La France, cette Nation dont vous êtes devenus les enfants en 1789. Depuis ce jour où votre député SALICETTI, délégué à l'Assemblée des Etats Généraux, proposa, et obtint par acclamation, que la Corse soit française, et que ses habitants soient régis par la même Constitution que les autres Français. Depuis, vous avez vécu les grandes heures de notre histoire. Par Napoléon Bonaparte, vous en avez écrit parmi les plus fortes. Vous en avez aussi partagé les heures sombres. Vous vous êtes battus et avec quel courage, pour la France.

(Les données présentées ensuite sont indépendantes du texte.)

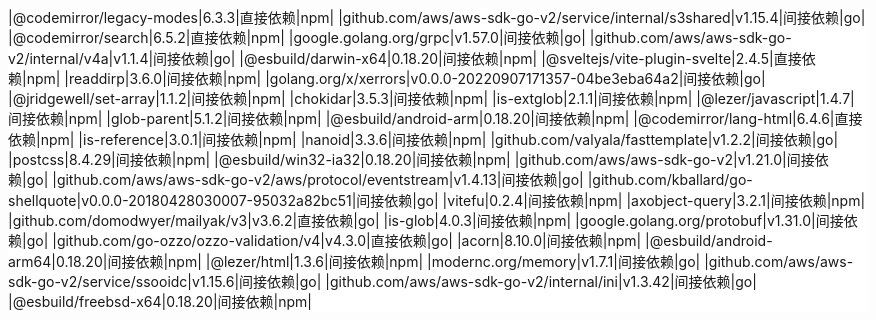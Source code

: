 |@codemirror/legacy-modes|6.3.3|直接依赖|npm|
|github.com/aws/aws-sdk-go-v2/service/internal/s3shared|v1.15.4|间接依赖|go|
|@codemirror/search|6.5.2|直接依赖|npm|
|google.golang.org/grpc|v1.57.0|间接依赖|go|
|github.com/aws/aws-sdk-go-v2/internal/v4a|v1.1.4|间接依赖|go|
|@esbuild/darwin-x64|0.18.20|间接依赖|npm|
|@sveltejs/vite-plugin-svelte|2.4.5|直接依赖|npm|
|readdirp|3.6.0|间接依赖|npm|
|golang.org/x/xerrors|v0.0.0-20220907171357-04be3eba64a2|间接依赖|go|
|@jridgewell/set-array|1.1.2|间接依赖|npm|
|chokidar|3.5.3|间接依赖|npm|
|is-extglob|2.1.1|间接依赖|npm|
|@lezer/javascript|1.4.7|间接依赖|npm|
|glob-parent|5.1.2|间接依赖|npm|
|@esbuild/android-arm|0.18.20|间接依赖|npm|
|@codemirror/lang-html|6.4.6|直接依赖|npm|
|is-reference|3.0.1|间接依赖|npm|
|nanoid|3.3.6|间接依赖|npm|
|github.com/valyala/fasttemplate|v1.2.2|间接依赖|go|
|postcss|8.4.29|间接依赖|npm|
|@esbuild/win32-ia32|0.18.20|间接依赖|npm|
|github.com/aws/aws-sdk-go-v2|v1.21.0|间接依赖|go|
|github.com/aws/aws-sdk-go-v2/aws/protocol/eventstream|v1.4.13|间接依赖|go|
|github.com/kballard/go-shellquote|v0.0.0-20180428030007-95032a82bc51|间接依赖|go|
|vitefu|0.2.4|间接依赖|npm|
|axobject-query|3.2.1|间接依赖|npm|
|github.com/domodwyer/mailyak/v3|v3.6.2|直接依赖|go|
|is-glob|4.0.3|间接依赖|npm|
|google.golang.org/protobuf|v1.31.0|间接依赖|go|
|github.com/go-ozzo/ozzo-validation/v4|v4.3.0|直接依赖|go|
|acorn|8.10.0|间接依赖|npm|
|@esbuild/android-arm64|0.18.20|间接依赖|npm|
|@lezer/html|1.3.6|间接依赖|npm|
|modernc.org/memory|v1.7.1|间接依赖|go|
|github.com/aws/aws-sdk-go-v2/service/ssooidc|v1.15.6|间接依赖|go|
|github.com/aws/aws-sdk-go-v2/internal/ini|v1.3.42|间接依赖|go|
|@esbuild/freebsd-x64|0.18.20|间接依赖|npm|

15 000 Corses, faut-il le rappeler, ont donné leur vie lors de la première guerre mondiale. Des villages entiers ont été privés de leurs forces vives. Il n'est que de lire les noms figurant sur les monuments aux morts qui jalonnent l'île pour prendre la mesure de la tragédie que cela a représenté. Ce fut le début d'une évolution pernicieuse dont nous voyons encore les conséquences aujourd'hui. Exsangue, la Corse, impuissante à nourrir et à former tous les enfants qui lui restaient, dut se résoudre à voir nombre d'entre eux la quitter pour aller exprimer ailleurs leur génie et leurs talents. Dans la seconde guerre mondiale, vous avez résisté. Je salue vos héros. Je salue vos patriotes dont certains sont là ce soir. La Nation n'oubliera jamais ce qu'elle doit à la Corse.
Nier que la Corse fait pleinement et librement partie de la nation française, c’est nier que c’est en Corse que se sont élaborées certaines des idées qui ont inspiré la Révolution Française. C’est nier la singularité et la maturité des Corses qui ont souvent donné l’exemple en matière de démocratie. En ne courbant pas l’échine devant ceux qui veulent s’imposer à eux par la violence et par les armes, en refusant le régime de la terreur, en rejetant l'engrenage de la haine, les Corses, à l'image de ce collectif de femmes qui a osé dire "non", donnent une leçon de sagesse et de responsabilité. Oui, je le dis avec force, avec respect, avec conviction, la Corse, française par son choix, doit rester pleinement ancrée dans la République française car c'est le choix des Corses ! Un choix qu'ils ont exprimé à maintes reprises par le passé. Un choix qu'ils ont défendu au péril de leur vie. Un choix qu'ils ont ratifié, depuis, à chaque élection.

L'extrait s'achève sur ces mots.